Last year I left buying bedding plants a bit late, and there was hardly anything left, so I didn't want to make that mistake again. So a few weeks back, during a rare visit to a garden centre, I bought some little petunias and geraniums and impatiens and things, and was encouraged to plant them out by a bit of mild weather (and the fact that they were rapidly outgrowing the big tray I keep pots with seedlings in). So I planted up a few containers which had had annuals in them.
Disaster. It then became very windy and rainy again, and they're all looking a bit battered. Some of the impatiens (supposed to be a hardy variety) have lost almost all their leaves. Fortunately, I have more I could replace them with, but it's a waste of money and I feel like a failure when things die on me.
The vegetables are cheaper since they're mostly grown from seed, but more effort. Right now I have five courgette seedlings, all of which have their first real leaf, which is apparently the point at which you should plant them out. And this is probably true, since last time I waited until they were much further on, and the wind and rain promptly battered their papery leaves to shreds. It seems that leaves which emerge amid wind and rain are tougher than those which emerge in the shelter of your kitchen. You're supposed to plant out only the strongest seedlings, but all of mine look equally sturdy just now.
On the other hand, all the advice I seem to find says that courgettes shouldn't be planted out until April or May in the UK. By which time they'll have many more than three leaves, and the same thing will probably happen again. Actually, going by my Flickr it looks as though the seedlings were still on the kitchen table on the 24th of April last year.
So I don't really know what to do, other than invent a suspended-animation machine. I did buy some cloches (very expensive cloches, considering they consist solely of a piece of moulded polythene) in the hope that these would ward off the wind and the slugs. But do they provide enough protection for me to plant them out now? Or should I just pot them up and wait?

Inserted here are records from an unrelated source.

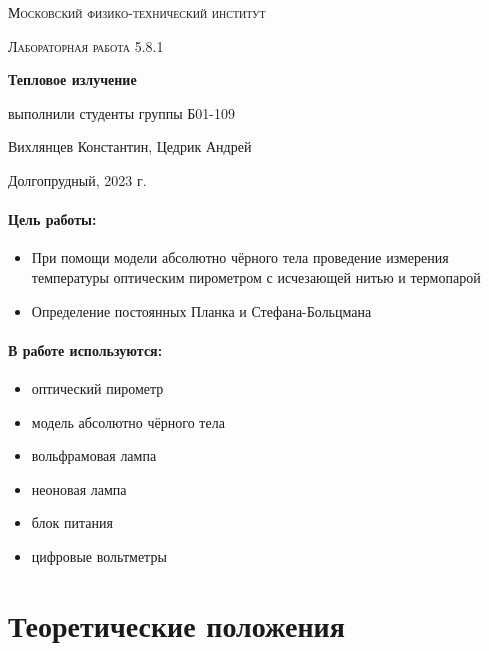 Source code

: \documentclass[a4paper, 12pt]{article}
\begin{document}
	
\begin{titlepage}
	\centering
	\vspace{5cm}
	{\scshape\LARGE Московский физико-технический институт \par}
	\vspace{4cm}
	{\scshape\Large Лабораторная работа 5.8.1 \par}
	\vspace{1cm}
	{\huge\bfseries Тепловое излучение \par}
	\vspace{1cm}
	\vfill
\begin{flushright}
	{\large выполнили студенты группы Б01-109}\par
	\vspace{0.3cm}
	{\LARGE Вихлянцев Константин, Цедрик Андрей}
\end{flushright}
	

	\vfill

	Долгопрудный, 2023 г.
\end{titlepage}

\paragraph*{Цель работы:} 
\begin{itemize}
    \item При помощи модели абсолютно чёрного тела проведение измерения температуры оптическим пирометром с исчезающей нитью и термопарой
    \item Определение постоянных Планка и Стефана-Больцмана
\end{itemize}

\paragraph*{В работе используются:}
\begin{itemize}
    \item оптический пирометр
    \item модель абсолютно чёрного тела
    \item вольфрамовая лампа
    \item неоновая лампа
    \item блок питания
    \item цифровые вольтметры
\end{itemize}

\section*{Теоретические положения}
\end{document}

I could plant them out, see what happens, and then start again with some new seeds at the end of March if they all die, I suppose. But I don't want them to die. Perhaps I am too sentimental to make a proper gardener.
The sugar snap pea seedlings that I planted out last week (under very expensive cloches) seem to be doing absolutely fine, but then they are meant to be a cool-weather crop. I sowed early spinach the same day, but I'm not expecting to see green bits for another week.

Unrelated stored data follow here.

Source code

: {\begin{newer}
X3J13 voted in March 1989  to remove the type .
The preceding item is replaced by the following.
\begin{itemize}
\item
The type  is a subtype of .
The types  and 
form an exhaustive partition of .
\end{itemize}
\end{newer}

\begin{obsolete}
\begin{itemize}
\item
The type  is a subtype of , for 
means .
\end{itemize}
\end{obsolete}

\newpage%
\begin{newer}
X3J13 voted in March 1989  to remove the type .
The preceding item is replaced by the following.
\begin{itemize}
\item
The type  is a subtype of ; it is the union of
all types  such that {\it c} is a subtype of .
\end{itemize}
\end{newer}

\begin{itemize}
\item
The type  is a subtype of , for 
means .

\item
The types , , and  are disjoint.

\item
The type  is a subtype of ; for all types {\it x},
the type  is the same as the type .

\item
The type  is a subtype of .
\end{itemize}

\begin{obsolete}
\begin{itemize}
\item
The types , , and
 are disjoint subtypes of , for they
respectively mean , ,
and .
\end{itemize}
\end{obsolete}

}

I also have tomato seedlings (not grown from seed), but they're definitely getting planted up into bigger pots before I trust them to the great outdoors.
The seven chilli-pepper seedlings on our bedroom windowsill are looking good and showing signs of their first non-seed leaves. These are actually J's babies, but since he tends to get a bit nervous that he'll kill plants, I suspect I'll be doing the potting-up and so forth.
The garden is beginning to look quite spring-like, despite the wind and the rain that raineth every day. I have lots of Tête-à-tête daffodils flowering, some bigger ones flowering in pots and about to flower in the ground, grape hyacinths, polyanthus, and the signs of tulips and dicentra on the way.